■ **Record extracts**
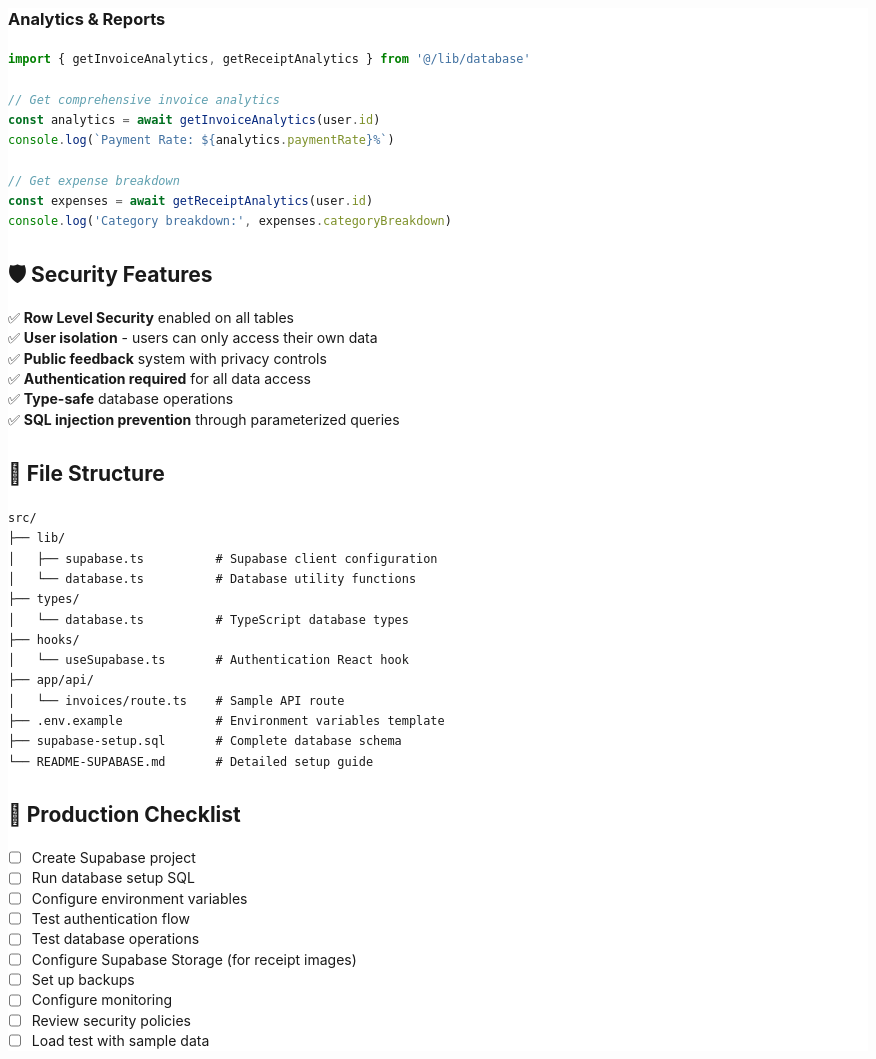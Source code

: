 ### Analytics & Reports
```typescript
import { getInvoiceAnalytics, getReceiptAnalytics } from '@/lib/database'

// Get comprehensive invoice analytics
const analytics = await getInvoiceAnalytics(user.id)
console.log(`Payment Rate: ${analytics.paymentRate}%`)

// Get expense breakdown
const expenses = await getReceiptAnalytics(user.id)
console.log('Category breakdown:', expenses.categoryBreakdown)
```

## 🛡️ Security Features

✅ **Row Level Security** enabled on all tables  
✅ **User isolation** - users can only access their own data  
✅ **Public feedback** system with privacy controls  
✅ **Authentication required** for all data access  
✅ **Type-safe** database operations  
✅ **SQL injection prevention** through parameterized queries  

## 📁 File Structure
```
src/
├── lib/
│   ├── supabase.ts          # Supabase client configuration
│   └── database.ts          # Database utility functions  
├── types/
│   └── database.ts          # TypeScript database types
├── hooks/
│   └── useSupabase.ts       # Authentication React hook
├── app/api/
│   └── invoices/route.ts    # Sample API route
├── .env.example             # Environment variables template
├── supabase-setup.sql       # Complete database schema
└── README-SUPABASE.md       # Detailed setup guide
```

## 🎯 Production Checklist

- [ ] Create Supabase project  
- [ ] Run database setup SQL  
- [ ] Configure environment variables  
- [ ] Test authentication flow  
- [ ] Test database operations  
- [ ] Configure Supabase Storage (for receipt images)  
- [ ] Set up backups  
- [ ] Configure monitoring  
- [ ] Review security policies  
- [ ] Load test with sample data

■ **Exercise instructions**
For each line of the material that contains "const", return a copy.

■ **Exercise result**
const analytics = await getInvoiceAnalytics(user.id)
const expenses = await getReceiptAnalytics(user.id)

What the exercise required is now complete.